Images in the entries are to be skipped, and everything else is to be written out exactly.

---------- MATERIAL FOR THE TASK ----------

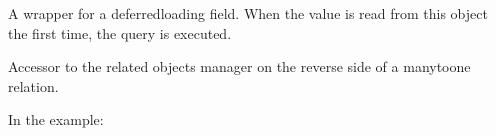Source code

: \documentclass[letterpaper,10pt,french]{sphinxmanual}
\begin{document}
\begin{fulllineitems}

\begin{fulllineitems}
\label{\detokenize{main/model:main.models.Ue.TYPES_NIVEAU}}
\pysigstartsignatures
{}
\pysigstopsignatures
\end{fulllineitems}


\begin{fulllineitems}
\label{\detokenize{main/model:main.models.Ue.codeUE}}
\pysigstartsignatures
{}
\pysigstopsignatures
\sphinxAtStartPar
A wrapper for a deferred\sphinxhyphen{}loading field. When the value is read from this
object the first time, the query is executed.

\end{fulllineitems}


\begin{fulllineitems}
\label{\detokenize{main/model:main.models.Ue.competence_set}}
\pysigstartsignatures
{}
\pysigstopsignatures
\sphinxAtStartPar
Accessor to the related objects manager on the reverse side of a
many\sphinxhyphen{}to\sphinxhyphen{}one relation.

\sphinxAtStartPar
In the example:

\begin{sphinxVerbatim}[commandchars=\\\{\}]
 
       
\end{sphinxVerbatim}


\end{fulllineitems}
\end{fulllineitems}
\end{document}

----------

#### THE COMPLETED TASK
Source code

: \documentclass[letterpaper,10pt,french]{sphinxmanual}
\begin{document}
\begin{fulllineitems}

\begin{fulllineitems}
\label{\detokenize{main/model:main.models.Ue.TYPES_NIVEAU}}
\pysigstartsignatures
{}
\pysigstopsignatures
\end{fulllineitems}


\begin{fulllineitems}
\label{\detokenize{main/model:main.models.Ue.codeUE}}
\pysigstartsignatures
{}
\pysigstopsignatures
\sphinxAtStartPar
A wrapper for a deferred\sphinxhyphen{}loading field. When the value is read from this
object the first time, the query is executed.

\end{fulllineitems}


\begin{fulllineitems}
\label{\detokenize{main/model:main.models.Ue.competence_set}}
\pysigstartsignatures
{}
\pysigstopsignatures
\sphinxAtStartPar
Accessor to the related objects manager on the reverse side of a
many\sphinxhyphen{}to\sphinxhyphen{}one relation.

\sphinxAtStartPar
In the example:

\begin{sphinxVerbatim}[commandchars=\\\{\}]
 
       
\end{sphinxVerbatim}


\end{fulllineitems}
\end{fulllineitems}
\end{document}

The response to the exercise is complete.